Sergeant York (1941)
Grade: 78/100

Director: Howard Hawks
Stars: Gary Cooper, Joan Leslie, Walter Brennan

What it's about. A biopic on Alvin York, the most decorated American soldier from World War I. The movie begins with Alvin as a grown man, farming a humble plot in rural Tennessee. His family includes elderly mother Margaret Wycherly and younger siblings George (Dickie Moore) and Rosie (June Lockhart).

Alvin is something of a hell raiser, but reforms after deciding to court young hottie Gracie (Joan Leslie). He attempts to purchase a patch of fertile land from humorless merchant Tomkins (Erville Alderson), but despite months of hard work and a spectacular win in a shooting contest, he falls short. The land is instead claimed by Zeb (Robert Porterfield), a rival for the hand of Gracie.

An angry Alvin sets off to murder Zeb or Tomkins, but because it is a movie, a bolt of lightning removes the rifle from Alvin's hands and bends it. Thus Alvin is converted to religion, much to the pleasure of local pastor Walter Brennan, who is also the store-keeper for the county.

The U.S. enters the World War, and York is drafted despite his appeals to avoid service as a conscientious objector. A crack shot, he is soon promoted to corporal and is convinced to stay in the Army by Major Buxton (Stanley Ridges).
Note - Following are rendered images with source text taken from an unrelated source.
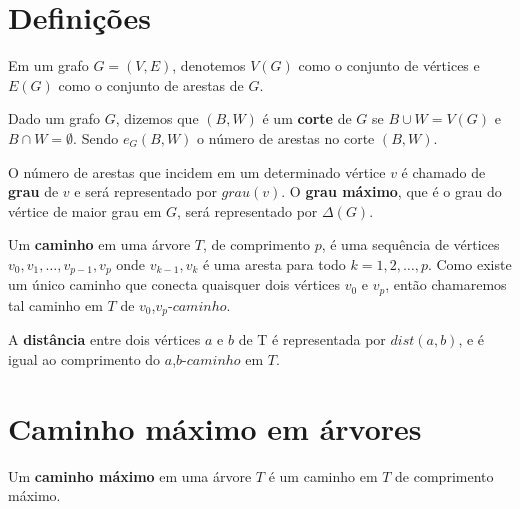 \documentclass[a4paper,12pt]{article}
\begin{document}
\newpage


\section{Definições}
		
	 Em um grafo $G =(V,E)$, denotemos $V(G)$
	como o conjunto de vértices e 
	$E(G)$ como o conjunto de arestas de $G$.

	\bigskip

	Dado um grafo $G$, dizemos que $(B,W)$ é um 
	\textbf{corte}
	de $G$ se $B \cup W = V(G)$ e $B \cap W = \emptyset$.
	Sendo $e_G(B,W)$ o número de arestas no corte $(B,W)$.

	\bigskip

	O número de arestas que incidem em um determinado
	vértice $v$ é chamado de 
	\textbf{grau} de $v$ e será representado
	por $grau(v)$. O 
	\textbf{grau máximo}, que é o grau do vértice de
	maior grau em $G$, será representado por $\Delta(G)$.

	\bigskip

	Um \textbf{caminho} em uma árvore $T$, de 
	comprimento $p$, é uma sequência de vértices 
	$v_0, v_1, \ldots,v_{p-1}, v_p$ 
	onde {$v_{k-1}, v_k$} é uma aresta para todo 
	$k = 1,2, \ldots, p$. 
	Como existe um único caminho que conecta quaisquer dois 
	vértices $v_0$ e $v_p$, então chamaremos tal caminho em $T$
	de  
	$v_0$,$v_p$-$caminho$.

	\bigskip

	A \textbf{distância} entre dois vértices $a$ e 
	$b$ de T é representada por 
	$dist(a,b)$, e é igual ao comprimento do
	$a$,$b$-$caminho$ em $T$.

		

\newpage



\section{Caminho máximo em árvores}

	Um \textbf{caminho máximo} em uma árvore $T$ é um caminho em 
	$T$ de comprimento máximo.
\end{document}
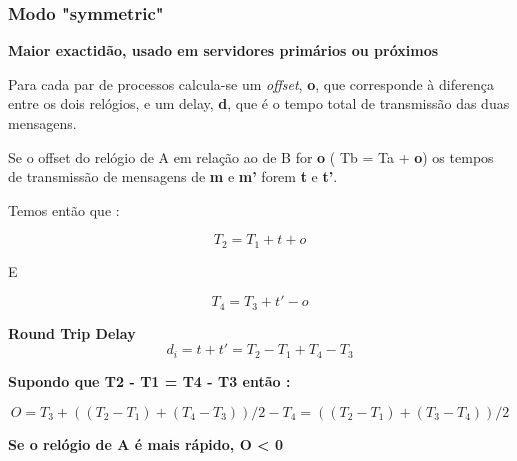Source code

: \documentclass{article}
\begin{document}
\subsubsection{Modo "symmetric"}

\textbf{ Maior exactidão, usado em servidores primários ou próximos}


\par 

Para cada par de processos calcula-se um \textit{offset}, \textbf{o}, que corresponde à diferença entre os dois relógios, e um delay, \textbf{d}, que é o tempo total de transmissão das duas mensagens.


Se o offset do relógio de A em relação ao de B for \textbf{o} ( Tb = Ta + \textbf{o}) os tempos de transmissão de mensagens de \textbf{m} e \textbf{m'} forem \textbf{t} e \textbf{t'}.

\par 
Temos então que : 
\par

\begin{equation}
    T_{2}  = T_{1} + t + o
\end{equation}

E

\begin{equation}
    T_{4} = T_{3} + t' - o
\end{equation}


\textbf{Round Trip Delay}
\begin{equation}
    d_{i} = t + t'  = T_{2} - T_{1} + T_{4} - T_{3}
\end{equation}

\textbf{Supondo que T2 - T1 = T4 - T3 então : }

\begin{equation}
    O = T_{3} + (( T_{2} - T_{1}) + ( T_{4} - T_{3})) / 2  - T_{4} = (( T_{2} - T_{1}) + ( T_{3} - T_{4}))/ 2
\end{equation}


\textbf{Se o relógio de A é mais rápido, O < 0 }
\end{document}

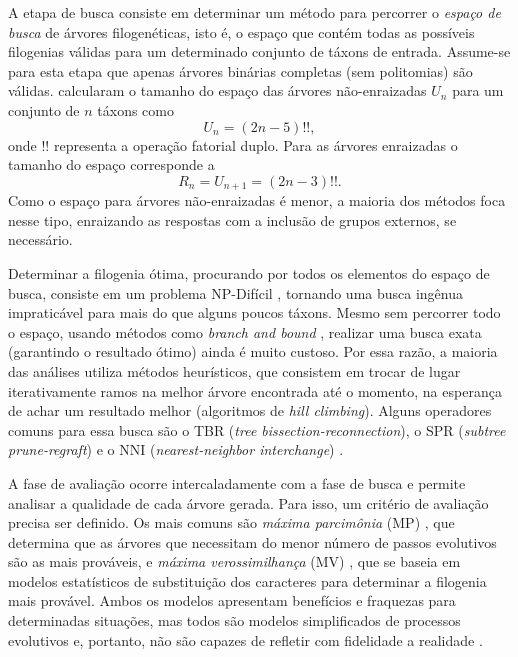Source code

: \documentclass[12pt]{article}
\begin{document}
A etapa de busca consiste em determinar um método para percorrer o \emph{espaço de busca} de árvores filogenéticas, isto é, o espaço que contém todas as possíveis filogenias válidas para um determinado conjunto de táxons de entrada. Assume-se para esta etapa que apenas árvores binárias completas (sem politomias) são válidas. \cite{cavalli1967phylogenetic} calcularam o  tamanho do espaço das árvores não-enraizadas $U_n$ para um conjunto de $n$ táxons como
\begin{equation}
  U_n = (2n-5)!!,
\end{equation}
onde $!!$ representa a operação fatorial duplo. Para as árvores enraizadas o tamanho do espaço corresponde a 
\begin{equation}
  R_n = U_{n+1} = (2n-3)!!.
\end{equation}
Como o espaço para árvores não-enraizadas é menor, a maioria dos métodos foca nesse tipo, enraizando as respostas com a inclusão de grupos externos, se necessário.

Determinar a filogenia ótima, procurando por todos os elementos do espaço de busca, consiste em um problema NP-Difícil \cite{np-hardness}, tornando uma busca ingênua impraticável para mais do que alguns poucos táxons. Mesmo sem percorrer todo o espaço, usando métodos como \emph{branch and bound} \cite{branch-and-bound}, realizar uma busca exata (garantindo o resultado ótimo) ainda é muito custoso. Por essa razão, a maioria das análises utiliza métodos heurísticos, que consistem em trocar de lugar iterativamente ramos na melhor árvore encontrada até o momento, na esperança de achar um resultado melhor (algoritmos de \emph{hill climbing}). Alguns operadores comuns para essa busca são o TBR (\emph{tree bissection-reconnection}), o SPR (\emph{subtree prune-regraft}) e o NNI (\emph{nearest-neighbor interchange}) \cite{garli}.

A fase de avaliação ocorre intercaladamente com a fase de busca e permite analisar a qualidade de cada árvore gerada. Para isso, um critério de avaliação precisa ser definido. Os mais comuns são \emph{máxima parcimônia} (MP) \cite{maximum-parsimony}, que determina que as árvores que necessitam do menor número de passos evolutivos são as mais prováveis, e \emph{máxima verossimilhança} (MV) \cite{cavalli1967phylogenetic, maximum-likelihood}, que se baseia em modelos estatísticos de substituição dos caracteres para determinar a filogenia mais provável. Ambos os modelos apresentam benefícios e fraquezas para determinadas situações, mas todos são modelos simplificados de processos evolutivos e, portanto, não são capazes de refletir com fidelidade a realidade \cite{cavalli1967phylogenetic}.
\end{document}
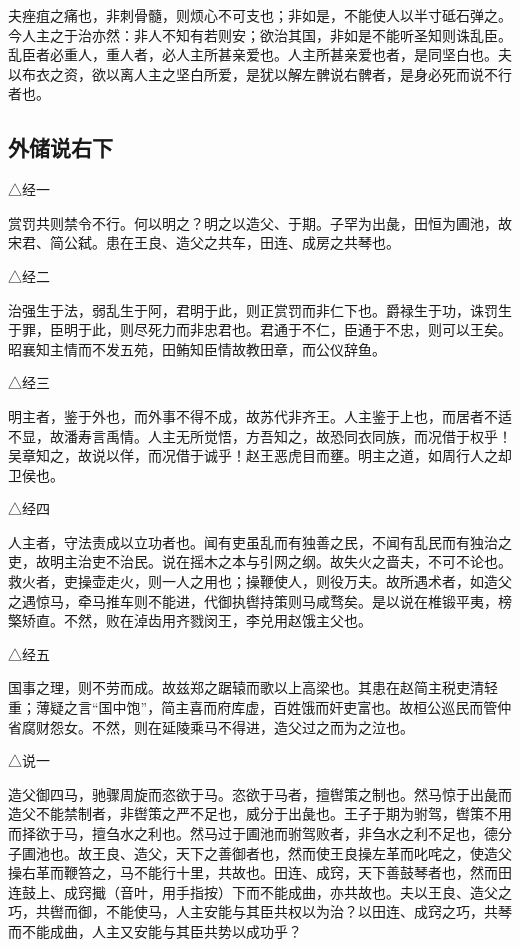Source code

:\documentclass[]{article}
\begin{document}
夫痤疽之痛也，非刺骨髓，则烦心不可支也；非如是，不能使人以半寸砥石弹之。今人主之于治亦然：非人不知有若则安；欲治其国，非如是不能听圣知则诛乱臣。乱臣者必重人，重人者，必人主所甚亲爱也。人主所甚亲爱也者，是同坚白也。夫以布衣之资，欲以离人主之坚白所爱，是犹以解左髀说右髀者，是身必死而说不行者也。

\hypertarget{header-n1438}{%
\subsection{外储说右下}\label{header-n1438}}

△经一

赏罚共则禁令不行。何以明之？明之以造父、于期。子罕为出彘，田恒为圃池，故宋君、简公弑。患在王良、造父之共车，田连、成房之共琴也。

△经二

治强生于法，弱乱生于阿，君明于此，则正赏罚而非仁下也。爵禄生于功，诛罚生于罪，臣明于此，则尽死力而非忠君也。君通于不仁，臣通于不忠，则可以王矣。昭襄知主情而不发五苑，田鲔知臣情故教田章，而公仪辞鱼。

△经三

明主者，鉴于外也，而外事不得不成，故苏代非齐王。人主鉴于上也，而居者不适不显，故潘寿言禹情。人主无所觉悟，方吾知之，故恐同衣同族，而况借于权乎！吴章知之，故说以佯，而况借于诚乎！赵王恶虎目而壅。明主之道，如周行人之却卫侯也。

△经四

人主者，守法责成以立功者也。闻有吏虽乱而有独善之民，不闻有乱民而有独治之吏，故明主治吏不治民。说在摇木之本与引网之纲。故失火之啬夫，不可不论也。救火者，吏操壶走火，则一人之用也；操鞭使人，则役万夫。故所遇术者，如造父之遇惊马，牵马推车则不能进，代御执辔持策则马咸骛矣。是以说在椎锻平夷，榜檠矫直。不然，败在淖齿用齐戮闵王，李兑用赵饿主父也。

△经五

国事之理，则不劳而成。故兹郑之踞辕而歌以上高梁也。其患在赵简主税吏清轻重；薄疑之言``国中饱''，简主喜而府库虚，百姓饿而奸吏富也。故桓公巡民而管仲省腐财怨女。不然，则在延陵乘马不得进，造父过之而为之泣也。

△说一

造父御四马，驰骤周旋而恣欲于马。恣欲于马者，擅辔策之制也。然马惊于出彘而造父不能禁制者，非辔策之严不足也，威分于出彘也。王子于期为驸驾，辔策不用而择欲于马，擅刍水之利也。然马过于圃池而驸驾败者，非刍水之利不足也，德分子圃池也。故王良、造父，天下之善御者也，然而使王良操左革而叱咤之，使造父操右革而鞭笞之，马不能行十里，共故也。田连、成窍，天下善鼓琴者也，然而田连鼓上、成窍擑（音叶，用手指按）下而不能成曲，亦共故也。夫以王良、造父之巧，共辔而御，不能使马，人主安能与其臣共权以为治？以田连、成窍之巧，共琴而不能成曲，人主又安能与其臣共势以成功乎？
\end{document}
He becomes friends with George Tobias, a fellow soldier and former subway worker from New York City.

Now in France, Alvin and his company are part of the Meuse-Argonne Offensive to dislodge the Germans from their long-established trenches. Alvin's men are tied down by a sizeable German machine gun nest. Alvin single-handedly approaches the nest and wipes out its guard. After killing some two dozen German gunners, the rest surrender. York coerces his captors into soliciting the surrender of another German company. York ends up with 132 prisoners despite the support of only a handful of Allied troops.

Acclaimed a hero, York returns to America and ticker tape parades. For his remarkable wartime efforts, the state of Tennessee grants him the same patch of land he previously coveted, and builds a house on it. Wedded bliss with Gracie awaits.

How others will see it. Sergeant York was the most commercially successful film of 1941. It was nominated for 11 Oscars, winning Best Actor (Cooper) though losing in the categories of Best Picture, Best Director, Best Original Screenplay, etc. The film had intense competition from How Green Was My Valley, and to a lesser extent, from Citizen Kane and The Maltese Falcon.

Today at imdb.com, the movie has a fairly impressive 9K user votes and a high user rating of 7.8, though women grade it slightly lower than do men. User comments on the website lavish praise on Cooper's typically understated performance and are impressed with its exemplified values of courage, accomplishment, religion, modesty, and manual labor.

How I felt about it. Howard Hawks is one of the all-time great directors, and the script writers include another famous filmmaker, John Huston. Although Cooper at age 40 was a few years too old for the role, he was ideal in terms of build, personality, and box office draw.

The casting, however, is suspect in key roles. Cooper was nearly a quarter century older than his fianceé, Leslie. Wycherly was 44 years older than either Moore or Lockhart. Brennan essentially plays two characters, the pastor and store keeper.

A more obvious problem is the first half of the film, which is a morality play than a credible biography, reminiscent of The Devil and Daniel Webster, also from 1941. Although in Webster, the farmer's fortunes improve after he makes the deal with Satan, instead of becoming Born Again.

Indeed, Sergeant York as a whole provides a lesson that devotion to conservative values are rewarded. But there was only one Alvin York, and such courage and accomplishment under fire cannot be reproduced by a Waltons upbringing.

However, this what the Nation wanted to hear in 1941, a few months prior to the entry of the U.S. into World War II. Sergeant York was one of many movies from the era that, intentionally or not, suggested U.S. intervention in the European War. It is interesting, though, that no Hollywood movies from the era depict the plight of China, which since 1937 had endured a brutal invasion and partial occupation by Japan. The majority of Americans had European ancestry and showed greater sympathy toward that troubled continent.